Work instructions - Which of the lines below mention the word "paragraph"? Pull each one out.

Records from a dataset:
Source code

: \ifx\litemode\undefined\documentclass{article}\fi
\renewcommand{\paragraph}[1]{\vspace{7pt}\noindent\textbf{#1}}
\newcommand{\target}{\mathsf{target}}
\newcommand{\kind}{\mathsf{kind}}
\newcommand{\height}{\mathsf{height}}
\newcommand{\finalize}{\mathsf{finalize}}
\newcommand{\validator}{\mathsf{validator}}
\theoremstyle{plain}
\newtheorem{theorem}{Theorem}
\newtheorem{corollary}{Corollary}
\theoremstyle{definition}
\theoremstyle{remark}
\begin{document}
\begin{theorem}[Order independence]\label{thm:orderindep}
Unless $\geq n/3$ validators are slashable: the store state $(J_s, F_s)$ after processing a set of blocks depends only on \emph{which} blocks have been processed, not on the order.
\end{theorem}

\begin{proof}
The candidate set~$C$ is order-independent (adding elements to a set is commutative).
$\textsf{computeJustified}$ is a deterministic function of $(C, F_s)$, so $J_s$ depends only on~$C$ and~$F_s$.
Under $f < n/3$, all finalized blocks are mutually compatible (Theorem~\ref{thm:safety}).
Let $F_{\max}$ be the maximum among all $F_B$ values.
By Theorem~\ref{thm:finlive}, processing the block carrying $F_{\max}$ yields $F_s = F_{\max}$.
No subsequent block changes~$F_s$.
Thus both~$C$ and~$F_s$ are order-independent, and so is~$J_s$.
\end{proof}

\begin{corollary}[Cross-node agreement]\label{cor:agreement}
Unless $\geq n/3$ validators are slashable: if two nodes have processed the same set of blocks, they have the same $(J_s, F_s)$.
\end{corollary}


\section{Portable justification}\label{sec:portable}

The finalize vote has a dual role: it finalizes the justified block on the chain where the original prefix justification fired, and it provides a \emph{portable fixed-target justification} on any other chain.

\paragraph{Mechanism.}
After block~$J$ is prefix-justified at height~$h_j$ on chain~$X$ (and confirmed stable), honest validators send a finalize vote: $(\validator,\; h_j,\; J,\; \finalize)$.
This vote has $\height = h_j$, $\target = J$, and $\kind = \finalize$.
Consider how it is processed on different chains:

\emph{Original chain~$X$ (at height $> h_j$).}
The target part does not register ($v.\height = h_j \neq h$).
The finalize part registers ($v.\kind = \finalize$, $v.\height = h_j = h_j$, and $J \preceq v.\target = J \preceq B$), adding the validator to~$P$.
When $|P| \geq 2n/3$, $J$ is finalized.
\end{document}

Your response -
\renewcommand{\paragraph}[1]{\vspace{7pt}\noindent\textbf{#1}}
\paragraph{Mechanism.}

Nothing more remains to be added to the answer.